町のそれらの光景は、二人に人間の生を思わせるには十分な光景だった。

「貴女は、私が“生きている”と思いますか?」

別に、自分が命の輪廻から外れた存在であろうと構わない。今更そんな事は気にしないし、気にする必要もない。
ただ、少しだけ。少しだけ、“違う”という事に寂しさを感じてしまっただけだ。
ネシアの問いに、ユグドラは優しく微笑む。彼女が同じく抱いていた不安は、もうすでに消えていた。

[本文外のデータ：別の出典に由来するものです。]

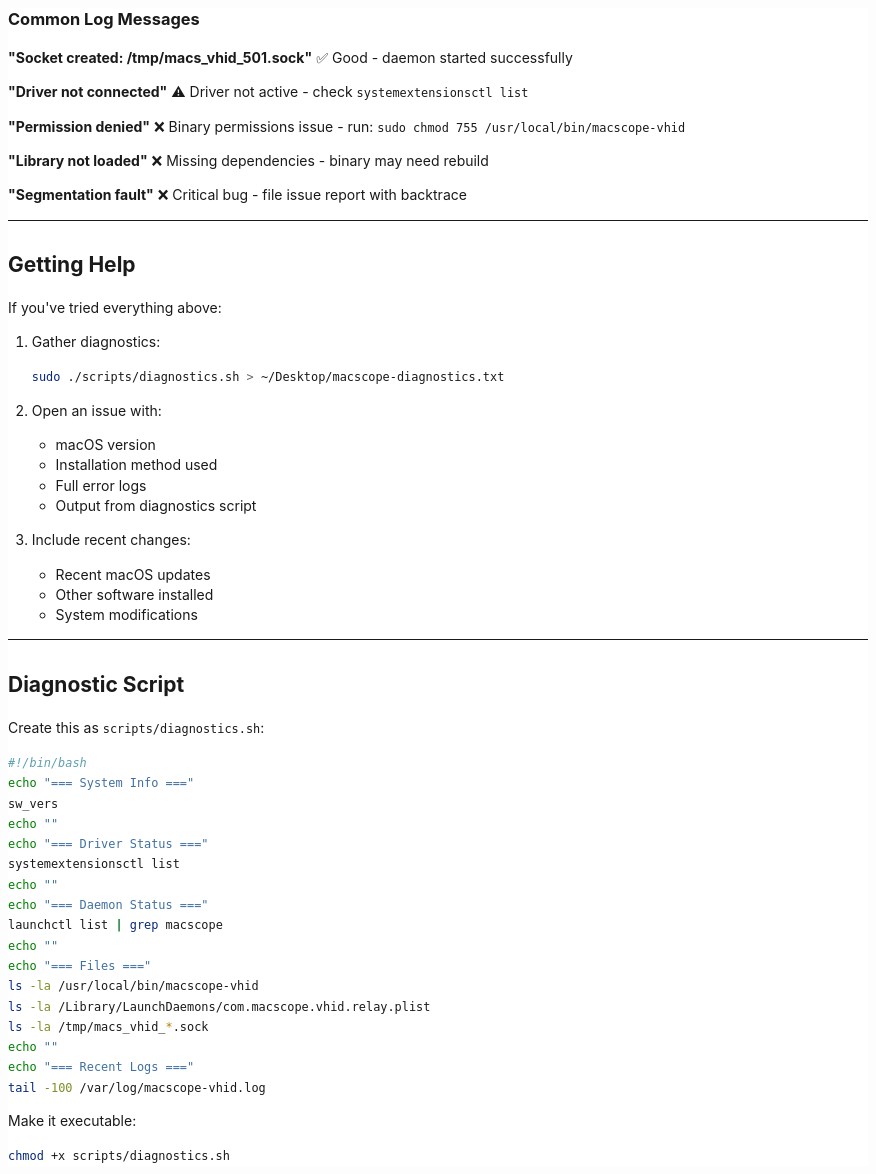 ### Common Log Messages

**"Socket created: /tmp/macs_vhid_501.sock"**
✅ Good - daemon started successfully

**"Driver not connected"**
⚠️ Driver not active - check `systemextensionsctl list`

**"Permission denied"**
❌ Binary permissions issue - run: `sudo chmod 755 /usr/local/bin/macscope-vhid`

**"Library not loaded"**
❌ Missing dependencies - binary may need rebuild

**"Segmentation fault"**
❌ Critical bug - file issue report with backtrace

---

## Getting Help

If you've tried everything above:

1. Gather diagnostics:
   ```bash
   sudo ./scripts/diagnostics.sh > ~/Desktop/macscope-diagnostics.txt
   ```

2. Open an issue with:
   - macOS version
   - Installation method used
   - Full error logs
   - Output from diagnostics script

3. Include recent changes:
   - Recent macOS updates
   - Other software installed
   - System modifications

---

## Diagnostic Script

Create this as `scripts/diagnostics.sh`:

```bash
#!/bin/bash
echo "=== System Info ==="
sw_vers
echo ""
echo "=== Driver Status ==="
systemextensionsctl list
echo ""
echo "=== Daemon Status ==="
launchctl list | grep macscope
echo ""
echo "=== Files ==="
ls -la /usr/local/bin/macscope-vhid
ls -la /Library/LaunchDaemons/com.macscope.vhid.relay.plist
ls -la /tmp/macs_vhid_*.sock
echo ""
echo "=== Recent Logs ==="
tail -100 /var/log/macscope-vhid.log
```

Make it executable:
```bash
chmod +x scripts/diagnostics.sh
```
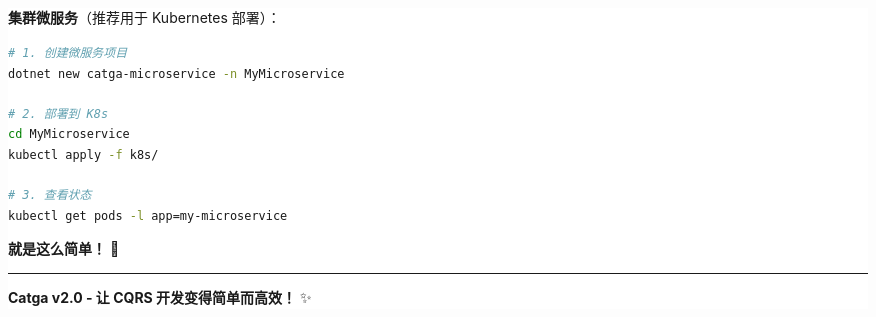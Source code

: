 **集群微服务**（推荐用于 Kubernetes 部署）：
```bash
# 1. 创建微服务项目
dotnet new catga-microservice -n MyMicroservice

# 2. 部署到 K8s
cd MyMicroservice
kubectl apply -f k8s/

# 3. 查看状态
kubectl get pods -l app=my-microservice
```

**就是这么简单！** 🚀

---

**Catga v2.0 - 让 CQRS 开发变得简单而高效！** ✨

「生きていると思うわ。貴方の心臓の音は確かに聞こえたし、そもそも、死んでいる人は美味しそうにバナナンの実を食べたりしないもの。」

「……それもそうですね。」

思わずお互いに笑い合う。城下の光景のような明るさが、小さいながらもこの部屋に生まれた。
同時にネシアは、ユグドラの言葉に確かに安堵を感じていた。彼女はネシアの状態を完全には理解していないし、天使という存在についてもきっと知らないだろう。しかし、今はそれでも良いと思えた。

「姫様、お茶の用意ができましたのでご案内します。」

ノックの音と共に、忠実な騎士デュランの声が聞こえた。
本来ならこういった事は騎士の役目ではないのだが、ユグドラに対して少しだけ過保護な面のある彼は自ら進んで行なっている。

「ありがとう、デュラン。どうぞ入って。」

「ハッ、失礼します。……なっ!?」

部屋に入るや否や、デュランの視線はユグドラの隣に当たり前のようにいる男に向く。
涼しげな顔でこっちを見ているネシアに対して、デュランはわなわなと震え始めた。

「ネシア殿!勝手に姫様の部屋に転移で入らないでいただきたい!」

「おやおや、私はきちんと正面から入りましたよ。」

「それが嘘なのは分かっています!兵から貴方が入ったとの報告はありませんでしたよ!」

「フフフ、バレていましたか。いやはや、何故そこまで把握しているのか。」

言い合う二人を交互に見、ユグドラはくすりと笑う。間違いない、こんなに生き生きとしている者が死んでいるわけがないのだ。

「ほら、二人共。行きましょう!」

「あ!は、はい!」

二人の間を割って、ユグドラは部屋の出口へ向かう。言い争いに夢中になっていたデュランは慌ててユグドラを先導した。
デュランの隙を見て、ユグドラはそっとネシアの袖を引き目配せした。気づき、ネシアも小さく微笑む。

目の前の娘はただの人間でしかない。しかし、彼女の言葉に確かに心を揺らされている自分に気づき苦笑しつつ、ネシアは二人に続いて部屋を後にした。